» **Data section**
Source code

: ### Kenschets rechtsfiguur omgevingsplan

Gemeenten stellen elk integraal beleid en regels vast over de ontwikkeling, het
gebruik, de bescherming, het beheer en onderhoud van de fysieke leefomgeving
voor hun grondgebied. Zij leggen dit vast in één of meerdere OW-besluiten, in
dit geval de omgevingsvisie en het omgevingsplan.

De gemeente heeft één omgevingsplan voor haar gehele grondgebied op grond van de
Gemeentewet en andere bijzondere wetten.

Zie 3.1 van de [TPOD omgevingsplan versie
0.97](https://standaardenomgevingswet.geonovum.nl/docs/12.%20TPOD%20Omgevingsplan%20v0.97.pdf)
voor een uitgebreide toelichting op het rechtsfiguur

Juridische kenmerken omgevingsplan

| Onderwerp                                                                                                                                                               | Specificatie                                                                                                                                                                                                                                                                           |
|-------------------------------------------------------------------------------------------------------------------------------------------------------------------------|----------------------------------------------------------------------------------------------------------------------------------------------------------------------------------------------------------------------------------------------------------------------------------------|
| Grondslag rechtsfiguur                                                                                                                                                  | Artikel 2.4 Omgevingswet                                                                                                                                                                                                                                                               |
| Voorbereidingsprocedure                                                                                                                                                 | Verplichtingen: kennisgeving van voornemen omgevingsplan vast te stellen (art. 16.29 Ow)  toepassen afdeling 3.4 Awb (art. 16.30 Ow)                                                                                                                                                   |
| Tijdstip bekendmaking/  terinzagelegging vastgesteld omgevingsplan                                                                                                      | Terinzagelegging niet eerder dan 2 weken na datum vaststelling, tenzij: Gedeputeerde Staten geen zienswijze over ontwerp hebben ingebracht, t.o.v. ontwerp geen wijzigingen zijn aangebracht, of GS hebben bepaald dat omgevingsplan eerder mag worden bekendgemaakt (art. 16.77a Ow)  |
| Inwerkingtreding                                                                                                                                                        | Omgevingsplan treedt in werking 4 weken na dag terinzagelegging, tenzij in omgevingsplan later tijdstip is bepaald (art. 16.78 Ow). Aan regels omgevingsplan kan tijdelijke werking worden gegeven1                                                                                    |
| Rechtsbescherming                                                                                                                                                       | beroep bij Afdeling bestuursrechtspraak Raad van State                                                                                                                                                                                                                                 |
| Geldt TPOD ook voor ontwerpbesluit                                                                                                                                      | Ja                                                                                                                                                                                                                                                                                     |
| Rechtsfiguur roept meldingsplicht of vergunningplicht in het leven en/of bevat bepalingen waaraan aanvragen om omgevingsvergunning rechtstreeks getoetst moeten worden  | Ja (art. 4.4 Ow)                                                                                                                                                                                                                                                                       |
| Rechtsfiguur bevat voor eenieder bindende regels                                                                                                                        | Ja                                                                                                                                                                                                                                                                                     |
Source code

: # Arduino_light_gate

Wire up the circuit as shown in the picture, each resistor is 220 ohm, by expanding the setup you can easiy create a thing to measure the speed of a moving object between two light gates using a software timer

» **Goal of the exercise**
Return every line in the listing that contains the word "weken".

» **The answer**
| Tijdstip bekendmaking/  terinzagelegging vastgesteld omgevingsplan                                                                                                      | Terinzagelegging niet eerder dan 2 weken na datum vaststelling, tenzij: Gedeputeerde Staten geen zienswijze over ontwerp hebben ingebracht, t.o.v. ontwerp geen wijzigingen zijn aangebracht, of GS hebben bepaald dat omgevingsplan eerder mag worden bekendgemaakt (art. 16.77a Ow)  |
| Inwerkingtreding                                                                                                                                                        | Omgevingsplan treedt in werking 4 weken na dag terinzagelegging, tenzij in omgevingsplan later tijdstip is bepaald (art. 16.78 Ow). Aan regels omgevingsplan kan tijdelijke werking worden gegeven1                                                                                    |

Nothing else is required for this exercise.